First few paragraphs:
I'm no fan of the National Educational Association (aka Teachers Unions)...and this article really rips in to them.
First few paragraphs:
The union that killed education
If you have a child in public school, you need to read "The Worm in the Apple: How the Teachers Unions Are Destroying American Education," a new book by Peter Brimelow.
Public schools are run by the National Educational Association. They are not run by people you can hold accountable, such as teachers, superintendents and school boards. The NEA opposes merit pay, charter schools and any decision by any school administrator that has not been determined in advance by collective bargaining. Simply put, the NEA opposes everything except its own power.
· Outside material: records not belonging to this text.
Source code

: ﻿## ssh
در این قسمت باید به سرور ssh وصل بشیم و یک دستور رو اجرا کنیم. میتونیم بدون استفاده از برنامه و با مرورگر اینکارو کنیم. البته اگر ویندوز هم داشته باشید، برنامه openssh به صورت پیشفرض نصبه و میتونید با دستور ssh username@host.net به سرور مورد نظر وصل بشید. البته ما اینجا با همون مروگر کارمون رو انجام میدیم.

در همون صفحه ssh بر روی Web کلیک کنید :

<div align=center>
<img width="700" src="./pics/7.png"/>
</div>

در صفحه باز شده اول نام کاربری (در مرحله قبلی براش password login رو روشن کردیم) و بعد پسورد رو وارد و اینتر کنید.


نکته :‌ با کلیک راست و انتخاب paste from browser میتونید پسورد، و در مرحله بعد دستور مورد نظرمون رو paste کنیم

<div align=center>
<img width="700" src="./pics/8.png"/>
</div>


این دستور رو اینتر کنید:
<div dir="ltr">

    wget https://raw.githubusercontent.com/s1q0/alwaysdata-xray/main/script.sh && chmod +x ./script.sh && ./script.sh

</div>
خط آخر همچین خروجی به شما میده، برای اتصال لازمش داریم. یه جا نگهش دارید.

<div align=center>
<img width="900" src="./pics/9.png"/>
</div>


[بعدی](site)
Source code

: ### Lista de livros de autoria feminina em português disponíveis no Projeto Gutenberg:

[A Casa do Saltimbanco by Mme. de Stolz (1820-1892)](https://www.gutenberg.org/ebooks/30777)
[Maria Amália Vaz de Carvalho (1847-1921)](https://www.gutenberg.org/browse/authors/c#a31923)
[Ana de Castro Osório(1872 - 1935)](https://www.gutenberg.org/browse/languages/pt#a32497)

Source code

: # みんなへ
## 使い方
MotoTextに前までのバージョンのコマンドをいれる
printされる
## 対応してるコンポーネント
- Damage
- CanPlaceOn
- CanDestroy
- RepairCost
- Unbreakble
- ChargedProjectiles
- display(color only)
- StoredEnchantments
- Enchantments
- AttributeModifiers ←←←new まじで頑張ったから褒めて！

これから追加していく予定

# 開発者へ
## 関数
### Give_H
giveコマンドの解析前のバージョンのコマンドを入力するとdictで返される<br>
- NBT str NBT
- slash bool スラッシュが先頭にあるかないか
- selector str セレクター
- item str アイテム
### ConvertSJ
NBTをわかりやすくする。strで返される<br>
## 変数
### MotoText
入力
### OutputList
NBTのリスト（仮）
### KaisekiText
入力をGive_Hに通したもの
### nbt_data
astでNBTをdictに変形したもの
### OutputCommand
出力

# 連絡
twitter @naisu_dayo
In Connecticut, the teachers union filed a grievance demanding pay for an extra two minutes a week that the union claimed teachers worked. In Pennsylvania, a grievance was filed because coffee and doughnuts were not provided during a teacher training day. Jaime Escalante, a teacher whose extraordinary success in teaching calculus to inner-city Hispanics resulted in a Hollywood movie, was run out of his California school district by the teachers union. Escalante, it seems, violated union rules by complaining about teachers who used the teachers' lounge as a real estate office and called in sick to extend their weekends. A high school principal who requested that teachers write daily objectives on the classroom board was denounced by the union as a "draconian zealot."
Meanwhile, kids aren't learning. The vocabulary of the average American 14-year-old has dropped from 25,000 words to 10,000. San Francisco Examiner reporter Emily Gurnon asked teen-agers to identify the country from which America won its independence. Among the answers: "Japan or something, China. Somewhere out there on the other side of the world." "It wouldn't be Canada, would it?" "I don't know; I don't even, like, have a clue." "I want to say Korea. I'm tripping."
Brimelow next introduces the teachers. Sara Boyd, a recipient of many awards and accolades during her teaching career, experienced difficulty passing a mathematics competency test. She sued the state of California, claiming the test was racially discriminatory. But at her deposition she was unable to answer the question: "What percent of 80 is 8?"
Teachers can't teach because the union won't let them. Perhaps it is just as well. Here are some course listings in the education department at the University of Massachusetts: Embracing Diversity, Diversity and Change, Oppression and Education, Introduction to Multicultural Education, Black Identity, Classism, Racism, Sexism, Lesbian/Gay/Bisexual Oppression, Jewish Oppression, Oppression of the Disabled, Erroneous Beliefs.